##### Excerpted data #####

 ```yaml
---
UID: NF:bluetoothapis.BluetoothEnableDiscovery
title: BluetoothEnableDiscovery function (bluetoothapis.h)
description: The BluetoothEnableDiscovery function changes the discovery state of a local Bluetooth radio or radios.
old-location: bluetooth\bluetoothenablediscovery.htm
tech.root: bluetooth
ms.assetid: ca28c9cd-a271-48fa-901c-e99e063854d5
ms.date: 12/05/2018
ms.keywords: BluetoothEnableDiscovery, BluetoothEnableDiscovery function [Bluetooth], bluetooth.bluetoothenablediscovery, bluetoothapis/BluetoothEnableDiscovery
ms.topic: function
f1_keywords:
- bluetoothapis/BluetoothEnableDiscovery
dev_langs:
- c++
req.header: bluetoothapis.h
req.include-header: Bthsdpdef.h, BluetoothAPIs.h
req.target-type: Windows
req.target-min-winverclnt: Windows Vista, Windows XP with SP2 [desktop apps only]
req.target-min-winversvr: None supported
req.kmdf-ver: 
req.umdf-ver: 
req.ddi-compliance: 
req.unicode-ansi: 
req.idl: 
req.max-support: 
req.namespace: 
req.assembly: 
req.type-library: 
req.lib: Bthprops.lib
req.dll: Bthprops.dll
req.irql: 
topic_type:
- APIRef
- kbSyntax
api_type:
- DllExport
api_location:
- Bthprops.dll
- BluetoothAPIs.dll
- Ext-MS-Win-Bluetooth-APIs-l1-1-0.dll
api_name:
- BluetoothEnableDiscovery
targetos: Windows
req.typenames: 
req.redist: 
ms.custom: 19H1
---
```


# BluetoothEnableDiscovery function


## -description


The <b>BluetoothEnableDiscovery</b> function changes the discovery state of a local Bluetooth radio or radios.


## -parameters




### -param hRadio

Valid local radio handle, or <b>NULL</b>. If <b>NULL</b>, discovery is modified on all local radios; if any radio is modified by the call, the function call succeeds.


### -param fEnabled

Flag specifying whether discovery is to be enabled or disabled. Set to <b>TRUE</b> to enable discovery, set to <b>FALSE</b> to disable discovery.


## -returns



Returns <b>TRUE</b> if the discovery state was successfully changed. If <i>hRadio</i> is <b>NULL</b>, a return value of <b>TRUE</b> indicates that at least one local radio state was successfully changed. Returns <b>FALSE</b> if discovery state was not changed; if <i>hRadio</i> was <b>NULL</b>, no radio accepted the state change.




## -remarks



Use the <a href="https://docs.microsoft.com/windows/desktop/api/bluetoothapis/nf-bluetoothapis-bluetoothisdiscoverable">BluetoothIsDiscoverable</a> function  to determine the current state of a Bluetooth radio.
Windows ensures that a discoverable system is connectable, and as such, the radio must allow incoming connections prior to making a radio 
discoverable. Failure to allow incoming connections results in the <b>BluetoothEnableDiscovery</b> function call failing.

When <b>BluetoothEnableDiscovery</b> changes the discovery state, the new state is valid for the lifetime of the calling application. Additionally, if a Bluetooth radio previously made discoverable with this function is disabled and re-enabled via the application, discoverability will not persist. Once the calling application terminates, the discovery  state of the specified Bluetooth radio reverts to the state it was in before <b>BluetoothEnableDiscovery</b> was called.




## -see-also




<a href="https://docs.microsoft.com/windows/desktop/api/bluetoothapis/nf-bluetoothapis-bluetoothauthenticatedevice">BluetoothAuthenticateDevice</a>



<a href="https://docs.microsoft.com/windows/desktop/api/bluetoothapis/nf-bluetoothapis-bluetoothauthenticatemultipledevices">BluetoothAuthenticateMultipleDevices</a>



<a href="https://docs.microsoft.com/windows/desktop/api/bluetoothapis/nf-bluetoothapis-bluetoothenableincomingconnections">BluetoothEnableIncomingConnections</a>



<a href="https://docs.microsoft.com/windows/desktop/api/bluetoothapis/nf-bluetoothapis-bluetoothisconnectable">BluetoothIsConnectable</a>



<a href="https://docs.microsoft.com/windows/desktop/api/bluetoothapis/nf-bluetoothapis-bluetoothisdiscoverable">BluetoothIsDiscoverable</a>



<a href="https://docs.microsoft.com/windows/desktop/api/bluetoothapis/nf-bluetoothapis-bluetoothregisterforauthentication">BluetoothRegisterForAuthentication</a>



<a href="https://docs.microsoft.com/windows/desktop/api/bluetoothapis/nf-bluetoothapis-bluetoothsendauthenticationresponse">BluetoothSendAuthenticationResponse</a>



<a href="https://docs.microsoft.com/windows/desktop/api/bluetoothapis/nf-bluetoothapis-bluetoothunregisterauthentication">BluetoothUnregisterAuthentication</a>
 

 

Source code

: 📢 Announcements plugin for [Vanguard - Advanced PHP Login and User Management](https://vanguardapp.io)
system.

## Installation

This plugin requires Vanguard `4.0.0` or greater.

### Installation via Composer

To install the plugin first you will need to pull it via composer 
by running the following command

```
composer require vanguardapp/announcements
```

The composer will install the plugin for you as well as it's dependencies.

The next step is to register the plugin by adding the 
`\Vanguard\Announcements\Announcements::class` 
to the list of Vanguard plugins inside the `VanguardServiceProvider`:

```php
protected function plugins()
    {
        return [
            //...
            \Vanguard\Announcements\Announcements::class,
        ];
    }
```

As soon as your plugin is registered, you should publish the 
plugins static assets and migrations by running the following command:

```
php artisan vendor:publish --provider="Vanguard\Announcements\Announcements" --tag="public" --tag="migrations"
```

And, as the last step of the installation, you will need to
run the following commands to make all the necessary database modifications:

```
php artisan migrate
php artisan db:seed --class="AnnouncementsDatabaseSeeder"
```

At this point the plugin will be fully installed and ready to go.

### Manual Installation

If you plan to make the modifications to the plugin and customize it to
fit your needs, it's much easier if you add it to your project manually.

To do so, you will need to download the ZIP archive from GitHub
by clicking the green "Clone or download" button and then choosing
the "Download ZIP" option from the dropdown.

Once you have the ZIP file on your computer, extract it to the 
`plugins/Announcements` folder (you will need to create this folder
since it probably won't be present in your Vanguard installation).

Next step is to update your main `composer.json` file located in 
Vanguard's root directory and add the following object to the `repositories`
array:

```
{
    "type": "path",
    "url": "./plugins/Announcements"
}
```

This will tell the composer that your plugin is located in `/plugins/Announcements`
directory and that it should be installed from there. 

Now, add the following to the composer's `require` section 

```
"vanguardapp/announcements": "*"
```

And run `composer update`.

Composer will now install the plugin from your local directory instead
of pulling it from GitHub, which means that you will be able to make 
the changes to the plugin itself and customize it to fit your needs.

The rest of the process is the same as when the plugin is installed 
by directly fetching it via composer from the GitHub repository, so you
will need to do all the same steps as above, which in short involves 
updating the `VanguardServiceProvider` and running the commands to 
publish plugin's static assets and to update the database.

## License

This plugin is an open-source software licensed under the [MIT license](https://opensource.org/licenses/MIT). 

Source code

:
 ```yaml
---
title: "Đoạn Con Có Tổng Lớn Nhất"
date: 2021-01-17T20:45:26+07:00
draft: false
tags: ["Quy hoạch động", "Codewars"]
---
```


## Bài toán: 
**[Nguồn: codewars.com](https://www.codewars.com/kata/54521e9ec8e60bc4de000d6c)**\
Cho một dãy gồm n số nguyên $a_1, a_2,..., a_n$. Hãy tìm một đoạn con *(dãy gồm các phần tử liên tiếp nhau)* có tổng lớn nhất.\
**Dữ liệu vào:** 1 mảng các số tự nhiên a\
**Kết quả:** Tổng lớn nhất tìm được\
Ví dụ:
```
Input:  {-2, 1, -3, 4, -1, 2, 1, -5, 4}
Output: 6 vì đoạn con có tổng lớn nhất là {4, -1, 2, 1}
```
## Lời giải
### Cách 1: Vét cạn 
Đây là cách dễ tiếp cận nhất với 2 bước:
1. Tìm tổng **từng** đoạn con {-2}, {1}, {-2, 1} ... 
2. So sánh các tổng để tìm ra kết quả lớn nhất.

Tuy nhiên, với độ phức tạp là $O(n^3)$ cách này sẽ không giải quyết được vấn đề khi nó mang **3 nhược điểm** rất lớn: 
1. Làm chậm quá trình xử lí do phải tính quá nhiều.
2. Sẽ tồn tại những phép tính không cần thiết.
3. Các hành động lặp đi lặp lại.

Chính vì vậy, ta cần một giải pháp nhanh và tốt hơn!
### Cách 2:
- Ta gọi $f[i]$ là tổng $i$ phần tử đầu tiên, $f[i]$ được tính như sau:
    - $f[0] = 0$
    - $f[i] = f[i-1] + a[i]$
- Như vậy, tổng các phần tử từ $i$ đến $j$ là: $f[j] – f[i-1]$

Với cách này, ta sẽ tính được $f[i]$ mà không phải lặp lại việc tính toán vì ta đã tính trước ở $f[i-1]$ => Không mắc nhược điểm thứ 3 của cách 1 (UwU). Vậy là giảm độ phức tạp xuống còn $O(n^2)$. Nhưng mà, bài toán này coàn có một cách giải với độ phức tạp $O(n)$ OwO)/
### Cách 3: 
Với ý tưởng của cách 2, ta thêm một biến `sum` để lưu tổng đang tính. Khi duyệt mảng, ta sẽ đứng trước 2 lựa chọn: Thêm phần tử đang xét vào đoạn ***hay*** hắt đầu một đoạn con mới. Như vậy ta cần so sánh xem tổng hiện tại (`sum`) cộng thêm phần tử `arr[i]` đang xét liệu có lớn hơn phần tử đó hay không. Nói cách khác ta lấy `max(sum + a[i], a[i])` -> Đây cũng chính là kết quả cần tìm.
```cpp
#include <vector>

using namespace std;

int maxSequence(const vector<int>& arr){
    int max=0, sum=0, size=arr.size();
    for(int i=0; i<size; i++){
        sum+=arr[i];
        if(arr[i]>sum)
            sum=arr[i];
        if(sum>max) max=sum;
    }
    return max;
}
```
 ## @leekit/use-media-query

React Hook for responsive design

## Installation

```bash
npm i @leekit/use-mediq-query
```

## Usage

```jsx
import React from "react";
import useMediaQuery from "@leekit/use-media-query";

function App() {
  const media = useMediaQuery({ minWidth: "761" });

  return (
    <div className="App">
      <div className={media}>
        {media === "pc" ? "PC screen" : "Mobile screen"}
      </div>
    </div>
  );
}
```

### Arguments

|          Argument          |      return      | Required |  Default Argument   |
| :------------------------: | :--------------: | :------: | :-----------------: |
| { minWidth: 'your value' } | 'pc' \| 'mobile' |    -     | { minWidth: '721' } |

#####

**Problem:** Return a copy of each line in the entries that carries the string "vector".

**Written reply:**
#include <vector>
int maxSequence(const vector<int>& arr){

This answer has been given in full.